(Saved data entries)
=== Begin Enclosure ===

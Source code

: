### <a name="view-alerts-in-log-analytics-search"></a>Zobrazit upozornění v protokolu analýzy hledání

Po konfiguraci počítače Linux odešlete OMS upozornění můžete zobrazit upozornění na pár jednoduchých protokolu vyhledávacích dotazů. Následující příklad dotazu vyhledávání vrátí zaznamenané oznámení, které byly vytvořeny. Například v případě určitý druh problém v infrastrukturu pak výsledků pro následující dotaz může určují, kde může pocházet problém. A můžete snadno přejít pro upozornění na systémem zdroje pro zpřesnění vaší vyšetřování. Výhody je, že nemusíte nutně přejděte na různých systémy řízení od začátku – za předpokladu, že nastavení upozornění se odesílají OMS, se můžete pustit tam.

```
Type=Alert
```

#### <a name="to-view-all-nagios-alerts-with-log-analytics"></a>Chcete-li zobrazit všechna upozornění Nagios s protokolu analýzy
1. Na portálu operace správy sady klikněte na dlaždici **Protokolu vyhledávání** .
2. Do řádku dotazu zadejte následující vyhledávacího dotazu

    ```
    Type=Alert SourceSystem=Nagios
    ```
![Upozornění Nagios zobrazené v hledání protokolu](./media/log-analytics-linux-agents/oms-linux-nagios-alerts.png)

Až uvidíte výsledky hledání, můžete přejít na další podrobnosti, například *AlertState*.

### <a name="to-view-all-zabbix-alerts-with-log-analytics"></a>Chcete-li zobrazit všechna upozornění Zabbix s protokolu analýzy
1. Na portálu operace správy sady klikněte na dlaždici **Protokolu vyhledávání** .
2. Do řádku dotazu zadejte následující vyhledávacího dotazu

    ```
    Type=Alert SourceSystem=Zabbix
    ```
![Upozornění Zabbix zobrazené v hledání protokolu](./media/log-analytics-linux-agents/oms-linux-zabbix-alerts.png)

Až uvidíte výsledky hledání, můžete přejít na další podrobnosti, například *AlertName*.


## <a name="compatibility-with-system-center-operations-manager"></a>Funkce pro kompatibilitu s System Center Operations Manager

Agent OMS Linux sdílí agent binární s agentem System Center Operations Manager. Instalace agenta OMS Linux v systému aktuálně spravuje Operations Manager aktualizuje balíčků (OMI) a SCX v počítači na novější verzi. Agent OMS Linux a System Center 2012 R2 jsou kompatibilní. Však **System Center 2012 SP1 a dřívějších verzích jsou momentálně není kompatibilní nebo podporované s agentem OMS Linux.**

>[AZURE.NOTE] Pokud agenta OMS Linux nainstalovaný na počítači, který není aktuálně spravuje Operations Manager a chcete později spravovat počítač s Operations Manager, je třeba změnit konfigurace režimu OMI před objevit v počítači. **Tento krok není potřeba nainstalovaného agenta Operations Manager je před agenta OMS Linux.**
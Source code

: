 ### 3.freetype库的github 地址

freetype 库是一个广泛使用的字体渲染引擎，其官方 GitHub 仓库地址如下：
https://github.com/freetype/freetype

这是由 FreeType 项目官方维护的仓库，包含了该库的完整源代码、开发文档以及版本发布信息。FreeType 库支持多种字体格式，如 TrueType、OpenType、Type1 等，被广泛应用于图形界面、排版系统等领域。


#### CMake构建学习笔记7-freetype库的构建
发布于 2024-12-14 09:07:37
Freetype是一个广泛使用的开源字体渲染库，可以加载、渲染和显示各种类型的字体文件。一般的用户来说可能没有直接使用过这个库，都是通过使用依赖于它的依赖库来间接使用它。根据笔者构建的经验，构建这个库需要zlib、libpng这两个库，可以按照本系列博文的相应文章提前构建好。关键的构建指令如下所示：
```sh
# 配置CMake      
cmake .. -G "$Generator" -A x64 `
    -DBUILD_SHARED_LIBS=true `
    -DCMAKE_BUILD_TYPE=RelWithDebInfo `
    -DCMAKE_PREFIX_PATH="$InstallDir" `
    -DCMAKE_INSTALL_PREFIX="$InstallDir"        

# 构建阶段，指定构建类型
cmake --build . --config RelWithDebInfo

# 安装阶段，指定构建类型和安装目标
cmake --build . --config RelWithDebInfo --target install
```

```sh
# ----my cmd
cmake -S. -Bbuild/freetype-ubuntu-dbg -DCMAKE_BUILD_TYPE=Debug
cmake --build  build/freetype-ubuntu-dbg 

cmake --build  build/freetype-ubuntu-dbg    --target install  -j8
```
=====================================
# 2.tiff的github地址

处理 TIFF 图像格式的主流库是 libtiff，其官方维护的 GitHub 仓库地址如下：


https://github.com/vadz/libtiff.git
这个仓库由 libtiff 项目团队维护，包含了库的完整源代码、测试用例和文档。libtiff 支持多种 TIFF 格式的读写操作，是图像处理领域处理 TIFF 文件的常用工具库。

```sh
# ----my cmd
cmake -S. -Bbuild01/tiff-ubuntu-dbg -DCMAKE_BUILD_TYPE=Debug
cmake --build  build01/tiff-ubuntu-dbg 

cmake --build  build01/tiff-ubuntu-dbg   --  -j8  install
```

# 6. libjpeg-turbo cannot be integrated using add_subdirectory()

=== End Enclosure ===

**Brief**:
Your job is to print exactly the lines that run from the top of the entries through the line with "s System Center Operations Manager", and no others.

**Exercise output**:
Source code

:### <a name="view-alerts-in-log-analytics-search"></a>Zobrazit upozornění v protokolu analýzy hledání

Po konfiguraci počítače Linux odešlete OMS upozornění můžete zobrazit upozornění na pár jednoduchých protokolu vyhledávacích dotazů. Následující příklad dotazu vyhledávání vrátí zaznamenané oznámení, které byly vytvořeny. Například v případě určitý druh problém v infrastrukturu pak výsledků pro následující dotaz může určují, kde může pocházet problém. A můžete snadno přejít pro upozornění na systémem zdroje pro zpřesnění vaší vyšetřování. Výhody je, že nemusíte nutně přejděte na různých systémy řízení od začátku – za předpokladu, že nastavení upozornění se odesílají OMS, se můžete pustit tam.

```
Type=Alert
```

#### <a name="to-view-all-nagios-alerts-with-log-analytics"></a>Chcete-li zobrazit všechna upozornění Nagios s protokolu analýzy
1. Na portálu operace správy sady klikněte na dlaždici **Protokolu vyhledávání** .
2. Do řádku dotazu zadejte následující vyhledávacího dotazu

    ```
    Type=Alert SourceSystem=Nagios
    ```
![Upozornění Nagios zobrazené v hledání protokolu](./media/log-analytics-linux-agents/oms-linux-nagios-alerts.png)

Až uvidíte výsledky hledání, můžete přejít na další podrobnosti, například *AlertState*.

### <a name="to-view-all-zabbix-alerts-with-log-analytics"></a>Chcete-li zobrazit všechna upozornění Zabbix s protokolu analýzy
1. Na portálu operace správy sady klikněte na dlaždici **Protokolu vyhledávání** .
2. Do řádku dotazu zadejte následující vyhledávacího dotazu

    ```
    Type=Alert SourceSystem=Zabbix
    ```
![Upozornění Zabbix zobrazené v hledání protokolu](./media/log-analytics-linux-agents/oms-linux-zabbix-alerts.png)

Až uvidíte výsledky hledání, můžete přejít na další podrobnosti, například *AlertName*.


## <a name="compatibility-with-system-center-operations-manager"></a>Funkce pro kompatibilitu s System Center Operations Manager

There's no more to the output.